The climate variables reduction only between two species?

Zeroo11 commented 1 year ago

Hello, Professor. Sorry to bother you again. QAQ I see your article (A New Method for Integrating Ecological Niche Modeling with Phylogenetics to Estimate Ancestral Distributions) says "The variable reduction is performed by generating ENMs using boostedregression trees (Elith et al 2019) as implemented in the function “humboldt.top.env” from the R package humboldt (Brown and Carnaval 2019)". The “humboldt.top.env” function requires parameters env1, env2, sp1 and sp2, nly between two species? However, you used four species in your article, how to do the variable reduction by “humboldt.top.env” function?

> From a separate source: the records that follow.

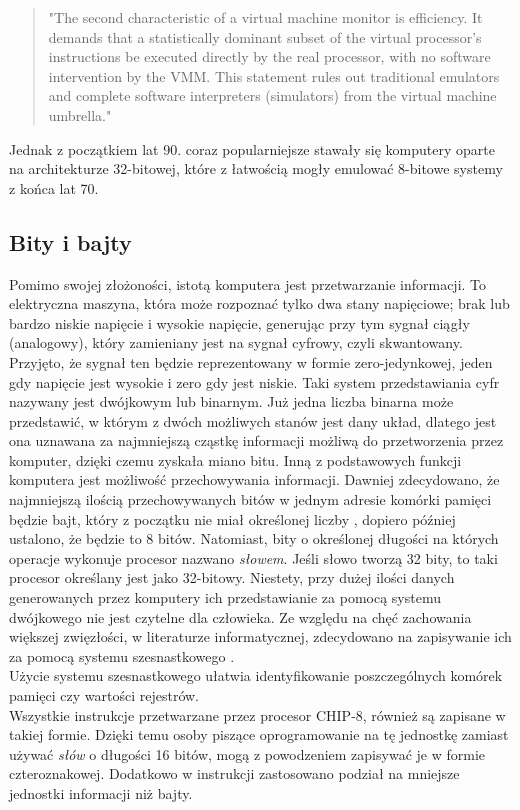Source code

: \begin{quotation}
"The second characteristic of a virtual machine monitor is efficiency. It demands that a statistically dominant subset of the virtual processor's instructions be executed directly by the real processor, with no software intervention by the VMM. This statement rules out traditional emulators and complete software interpreters (simulators) from the virtual machine umbrella."
\end{quotation}
Jednak z początkiem lat 90. coraz popularniejsze stawały się komputery oparte na architekturze 32-bitowej, które z łatwością mogły emulować 8-bitowe systemy z końca lat 70.

\subsection{Bity i bajty}
Pomimo swojej złożoności, istotą komputera jest przetwarzanie informacji. To elektryczna maszyna, która może rozpoznać tylko dwa stany napięciowe; brak lub bardzo niskie napięcie i wysokie napięcie, generując przy tym sygnał ciągły (analogowy), który zamieniany jest na sygnał cyfrowy, czyli skwantowany. Przyjęto, że sygnał ten będzie reprezentowany w formie zero-jedynkowej, jeden gdy napięcie jest wysokie i zero gdy jest niskie. Taki system przedstawiania cyfr nazywany jest dwójkowym lub binarnym. Już jedna liczba binarna może przedstawić, w którym z dwóch możliwych stanów jest dany układ, dlatego jest ona uznawana za najmniejszą cząstkę informacji możliwą do przetworzenia przez komputer, dzięki czemu zyskała miano bitu. Inną z podstawowych funkcji komputera jest możliwość przechowywania informacji. Dawniej zdecydowano, że najmniejszą ilością przechowywanych bitów  w jednym adresie komórki pamięci będzie bajt, który z początku nie miał określonej liczby \cite{Petzold}, dopiero później ustalono, że będzie to 8 bitów. Natomiast, bity o określonej długości na których operacje wykonuje procesor nazwano \textit{słowem}. Jeśli słowo tworzą 32 bity, to taki procesor określany jest jako 32-bitowy. Niestety, przy dużej ilości danych generowanych przez komputery ich przedstawianie za pomocą systemu dwójkowego nie jest czytelne dla człowieka. Ze względu na chęć zachowania większej zwięzłości, w literaturze informatycznej, zdecydowano na zapisywanie ich za pomocą systemu szesnastkowego \cite{Petzold}. \\

Użycie systemu szesnastkowego ułatwia identyfikowanie poszczególnych komórek pamięci czy wartości rejestrów. \\Wszystkie instrukcje przetwarzane przez procesor CHIP-8, również są zapisane w takiej formie. Dzięki temu osoby piszące oprogramowanie na tę jednostkę zamiast używać \textit{słów} o długości 16 bitów, mogą z powodzeniem zapisywać je w formie czteroznakowej. Dodatkowo w instrukcji \cite{COSMAC} zastosowano podział na mniejsze jednostki informacji niż bajty. \\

Looking forward to your reply。

wxguillo commented 1 year ago

Hi Zeroo, we have an equivalent function in Machuruku, machu.top.env, that works for multiple species. Try that one out instead!

Zeroo11 commented 1 year ago

Thank you, I have tried.

I use the eample data in your paper.

When I run machu.top.env(occ.rarefied, ClimCur, method = "contrib", contrib.greater = 10), I get an error message：

**Error in var(threshold.stats, use = "complete.obs") : 
no complete element pairs**
In addition: There were 32 warnings (use warnings() to see them)
> warnings()
Warning messages:
1: glm.fit: fitted probabilities numerically 0 or 1 occurred
2: glm.fit: algorithm did not converge
3: glm.fit: fitted probabilities numerically 0 or 1 occurred
4: glm.fit: fitted probabilities numerically 0 or 1 occurred
5: glm.fit: fitted probabilities numerically 0 or 1 occurred
6: glm.fit: fitted probabilities numerically 0 or 1 occurred
7: glm.fit: fitted probabilities numerically 0 or 1 occurred
8: glm.fit: fitted probabilities numerically 0 or 1 occurred
9: glm.fit: fitted probabilities numerically 0 or 1 occurred
10: glm.fit: fitted probabilities numerically 0 or 1 occurred
11: glm.fit: fitted probabilities numerically 0 or 1 occurred
12: glm.fit: algorithm did not converge
13: glm.fit: fitted probabilities numerically 0 or 1 occurred
14: glm.fit: fitted probabilities numerically 0 or 1 occurred
15: glm.fit: fitted probabilities numerically 0 or 1 occurred
16: glm.fit: fitted probabilities numerically 0 or 1 occurred
17: glm.fit: fitted probabilities numerically 0 or 1 occurred
18: glm.fit: fitted probabilities numerically 0 or 1 occurred
19: In cor(y_i, u_i) : the standard deviation is zero
20: In cor(y_i, u_i) : the standard deviation is zero
21: In cor(y_i, u_i) : the standard deviation is zero
22: In cor(y_i, u_i) : the standard deviation is zero
23: glm.fit: algorithm did not converge
24: glm.fit: fitted probabilities numerically 0 or 1 occurred
25: glm.fit: fitted probabilities numerically 0 or 1 occurred
26: In cor(y_i, u_i) : the standard deviation is zero
27: In cor(y_i, u_i) : the standard deviation is zero
28: In cor(y_i, u_i) : the standard deviation is zero
29: In cor(y_i, u_i) : the standard deviation is zero
30: In cor(y_i, u_i) : the standard deviation is zero
31: In cor(y_i, u_i) : the standard deviation is zero
32: In cor(y_i, u_i) : the standard deviation is zero

Howerver, when I use unreduced data, although there is a warning message, I can get the top environment variable result:

[1] "Important variables:"
[1] "bio_1"  "bio_12" "bio_13" "bio_14" "bio_15" "bio_18" "bio_19"
**There were 35 warnings (use warnings() to see them)**

Using "nvars" method, there is also an error.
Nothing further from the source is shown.